Developments in the Nigerian Oil Industry – comments by Lex Africa’s Nigerian member, Giwa Osagie & Co – August 2012
Nigeria, home to the world’s seventh-largest gas reserves and with more proven oil in the ground than the rest of sub-Saharan Africa combined, has been experiencing increased regulatory uncertainty ahead of implementation of the landmark energy Bill (Petroleum Industry Bill), which has been stuck in parliament for more than five years.
Recent media reports have stated that the Bill could revive Africa’s biggest oil industry, which produces 80% of government revenues, but has been plagued by corruption and mismanagement for decades. However, it is currently facing a number of challenges ahead of implementation and the Lex Africa Nigerian member firm, Giwa-Osagie & Co, has developed the following statement relating to the importance of the Bill, and outlining the current challenges faced.
“Once passed the Bill will codify the major laws currently regulating the industry, thereby removing the element of uncertainty in the legal framework which has been a major issue and has in the past negatively affected foreign direct investment. In addition the Bill will ensure that the granting of Petroleum Prospecting licences, or Petroleum Mining Leases, shall be open, transparent and be subject to a competitive bidding process conducted by the Upstream Petroleum Inspectorate (Inspectorate) – thus reducing the instances of fraudulent and corrupt activities within the industry.”
“Investment in natural gas will assist in ending the chronic power shortages experienced by the country, however, in the past gas development as an energy source has suffered a setback due to the absence of an enabling legal framework. This will be rectified through the introduction of the Bill as it makes elaborate provisions for gas, and its utilisation. In addition it imposes a penalty for any gas flared – which will be the value of the gas lost through flaring. Implementation of a Domestic Gas Supply Obligation will also ensure that gas is available for power generation and industrial development.”
“Environmental protection is becoming of increasing importance worldwide and Nigeria is no different–the Bill’s introduction will see every licensee or lessee engaged in the upstream submitting an Environmental Management Plan to the Inspectorate; the plan must comply with relevant laws and guidelines showing the ability of the applicant to manage and protect the environment. In order to ensure compliance with the Bill’s provisions, stricter penalties for violation will also be implemented.”
“In addition to the above a Host Communities Fund will be set up to contribute to the development of economic and social infrastructure of the Communities in petroleum producing areas. This Fund will receive 10% of the net profit from every company, which will be formed through the Bill’s implementation.”

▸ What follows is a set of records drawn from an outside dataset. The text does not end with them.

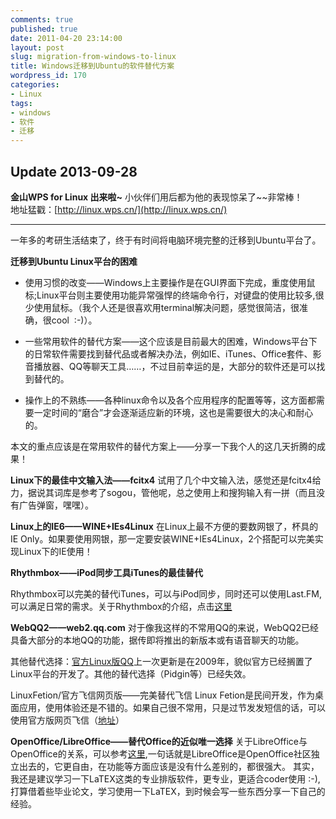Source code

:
 ```yaml
---
comments: true
published: true
date: 2011-04-20 23:14:00
layout: post
slug: migration-from-windows-to-linux
title: Windows迁移到Ubuntu的软件替代方案
wordpress_id: 170
categories:
- Linux
tags:
- windows
- 软件
- 迁移
---
```


## Update 2013-09-28

**金山WPS for Linux 出来啦~** 小伙伴们用后都为他的表现惊呆了~~非常棒！   
地址猛戳：[http://linux.wps.cn/](http://linux.wps.cn/)


____

一年多的考研生活结束了，终于有时间将电脑环境完整的迁移到Ubuntu平台了。


**迁移到Ubuntu Linux平台的困难**

	
  * 使用习惯的改变——Windows上主要操作是在GUI界面下完成，重度使用鼠标;Linux平台则主要使用功能异常强悍的终端命令行，对键盘的使用比较多,很少使用鼠标。（我个人还是很喜欢用terminal解决问题，感觉很简洁，很准确，很cool  :-)）。

	
  * 一些常用软件的替代方案——这个应该是目前最大的困难，Windows平台下的日常软件需要找到替代品或者解决办法，例如IE、iTunes、Office套件、影音播放器、QQ等聊天工具……，不过目前幸运的是，大部分的软件还是可以找到替代的。

	
  * 操作上的不熟练——各种linux命令以及各个应用程序的配置等等，这方面都需要一定时间的“磨合”才会逐渐适应新的环境，这也是需要很大的决心和耐心的。 


本文的重点应该是在常用软件的替代方案上——分享一下我个人的这几天折腾的成果！<!-- more -->

**Linux下的最佳中文输入法——fcitx4**
试用了几个中文输入法，感觉还是fcitx4给力，据说其词库是参考了sogou，管他呢，总之使用上和搜狗输入有一拼（而且没有广告弹窗，嘿嘿）。

**Linux上的IE6——WINE+IEs4Linux**
在Linux上最不方便的要数网银了，杯具的IE Only。如果要使用网银，那一定要安装WINE+IEs4Linux，2个搭配可以完美实现Linux下的IE使用！

**Rhythmbox——iPod同步工具iTunes的最佳替代**

Rhythmbox可以完美的替代iTunes，可以与iPod同步，同时还可以使用Last.FM,可以满足日常的需求。关于Rhythmbox的介绍，点击[这里](http://www.hudong.com/wiki/Rhythmbox)

**WebQQ2——web2.qq.com**
对于像我这样的不常用QQ的来说，WebQQ2已经具备大部分的本地QQ的功能，据传即将推出的新版本或有语音聊天的功能。

其他替代选择：[官方Linux版QQ](http://im.qq.com/qq/linux/download.shtml)上一次更新是在2009年，貌似官方已经搁置了Linux平台的开发了。其他的替代选择（Pidgin等）已经失效。

LinuxFetion/官方飞信网页版——完美替代飞信
Linux Fetion是民间开发，作为桌面应用，使用体验还是不错的。如果自己很不常用，只是过节发发短信的话，可以使用官方版网页飞信（[地址](https://webim.feixin.10086.cn/)）


**OpenOffice/LibreOffice——替代Office的近似唯一选择**
关于LibreOffice与OpenOffice的关系，可以参考[这里](http://www.oschina.net/news/15571/openoffice-and-libreoffice),一句话就是LibreOffice是OpenOffice社区独立出去的，它更自由，在功能等方面应该是没有什么差别的，都很强大。
其实，我还是建议学习一下LaTEX这类的专业排版软件，更专业，更适合coder使用 :-),打算借着些毕业论文，学习使用一下LaTEX，到时候会写一些东西分享一下自己的经验。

“Currently challenges being faced in the signing of the Bill to law is the approval of the National Assembly, as well as resistance from international oil companies. The oil companies believe that the fiscal regime, as provided in the Bill, will increase aggregate tax and extend the application of the Companies Income Tax to them – thus reducing their income. In addition, although environmental protection has been allowed for in the Bill, the Host Communities believe that there should be stiffer penalties for environmental pollution within their Communities. It would appear there is also a risk of conflict of interest from the Government should this Bill be passed into law – this is because although autonomy of the companies created under the Bill is proposed, there is doubt as to whether this is realistic as Government will still own majority of the shares in these entities.”